# WHAT TO PRODUCE
Print the records below once again, exactly as they were given.

[Stored data]
* * * * * * * * *

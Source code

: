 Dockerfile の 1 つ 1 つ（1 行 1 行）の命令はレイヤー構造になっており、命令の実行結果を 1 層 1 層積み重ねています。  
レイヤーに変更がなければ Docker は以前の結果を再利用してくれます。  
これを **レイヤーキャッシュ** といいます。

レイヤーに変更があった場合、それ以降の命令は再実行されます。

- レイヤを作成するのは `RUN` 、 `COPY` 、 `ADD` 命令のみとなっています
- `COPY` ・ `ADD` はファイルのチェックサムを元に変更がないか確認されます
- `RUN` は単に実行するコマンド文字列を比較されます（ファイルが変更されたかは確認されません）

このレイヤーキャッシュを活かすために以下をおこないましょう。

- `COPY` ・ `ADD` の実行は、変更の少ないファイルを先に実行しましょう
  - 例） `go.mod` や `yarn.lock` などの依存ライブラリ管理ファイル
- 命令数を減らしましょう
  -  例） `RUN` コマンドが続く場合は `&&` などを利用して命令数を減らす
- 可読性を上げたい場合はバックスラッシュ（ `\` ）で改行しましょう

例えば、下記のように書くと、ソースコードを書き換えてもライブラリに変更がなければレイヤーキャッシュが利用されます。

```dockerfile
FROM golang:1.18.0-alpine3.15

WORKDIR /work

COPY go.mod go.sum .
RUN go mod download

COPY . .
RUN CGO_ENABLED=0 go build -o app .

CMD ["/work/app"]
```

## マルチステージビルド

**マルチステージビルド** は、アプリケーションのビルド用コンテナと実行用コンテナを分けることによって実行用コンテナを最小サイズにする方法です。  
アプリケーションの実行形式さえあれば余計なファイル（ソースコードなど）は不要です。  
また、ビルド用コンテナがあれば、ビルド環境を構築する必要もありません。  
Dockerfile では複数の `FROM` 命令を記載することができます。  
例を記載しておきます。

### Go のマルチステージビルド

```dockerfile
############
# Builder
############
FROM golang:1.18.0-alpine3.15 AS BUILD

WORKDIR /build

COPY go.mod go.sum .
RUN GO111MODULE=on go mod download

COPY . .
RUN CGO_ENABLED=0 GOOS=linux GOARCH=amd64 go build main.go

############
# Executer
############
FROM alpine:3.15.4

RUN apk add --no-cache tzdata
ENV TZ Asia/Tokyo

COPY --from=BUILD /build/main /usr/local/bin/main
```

* * * * * * * * *

# SOLUTION FOR THIS EXERCISE
Source code

: Dockerfile の 1 つ 1 つ（1 行 1 行）の命令はレイヤー構造になっており、命令の実行結果を 1 層 1 層積み重ねています。  
レイヤーに変更がなければ Docker は以前の結果を再利用してくれます。  
これを **レイヤーキャッシュ** といいます。

レイヤーに変更があった場合、それ以降の命令は再実行されます。

- レイヤを作成するのは `RUN` 、 `COPY` 、 `ADD` 命令のみとなっています
- `COPY` ・ `ADD` はファイルのチェックサムを元に変更がないか確認されます
- `RUN` は単に実行するコマンド文字列を比較されます（ファイルが変更されたかは確認されません）

このレイヤーキャッシュを活かすために以下をおこないましょう。

- `COPY` ・ `ADD` の実行は、変更の少ないファイルを先に実行しましょう
  - 例） `go.mod` や `yarn.lock` などの依存ライブラリ管理ファイル
- 命令数を減らしましょう
  -  例） `RUN` コマンドが続く場合は `&&` などを利用して命令数を減らす
- 可読性を上げたい場合はバックスラッシュ（ `\` ）で改行しましょう

例えば、下記のように書くと、ソースコードを書き換えてもライブラリに変更がなければレイヤーキャッシュが利用されます。

```dockerfile
FROM golang:1.18.0-alpine3.15

WORKDIR /work

COPY go.mod go.sum .
RUN go mod download

COPY . .
RUN CGO_ENABLED=0 go build -o app .

CMD ["/work/app"]
```

## マルチステージビルド

**マルチステージビルド** は、アプリケーションのビルド用コンテナと実行用コンテナを分けることによって実行用コンテナを最小サイズにする方法です。  
アプリケーションの実行形式さえあれば余計なファイル（ソースコードなど）は不要です。  
また、ビルド用コンテナがあれば、ビルド環境を構築する必要もありません。  
Dockerfile では複数の `FROM` 命令を記載することができます。  
例を記載しておきます。

### Go のマルチステージビルド

```dockerfile
############
# Builder
############
FROM golang:1.18.0-alpine3.15 AS BUILD

WORKDIR /build

COPY go.mod go.sum .
RUN GO111MODULE=on go mod download

COPY . .
RUN CGO_ENABLED=0 GOOS=linux GOARCH=amd64 go build main.go

############
# Executer
############
FROM alpine:3.15.4

RUN apk add --no-cache tzdata
ENV TZ Asia/Tokyo

COPY --from=BUILD /build/main /usr/local/bin/main
```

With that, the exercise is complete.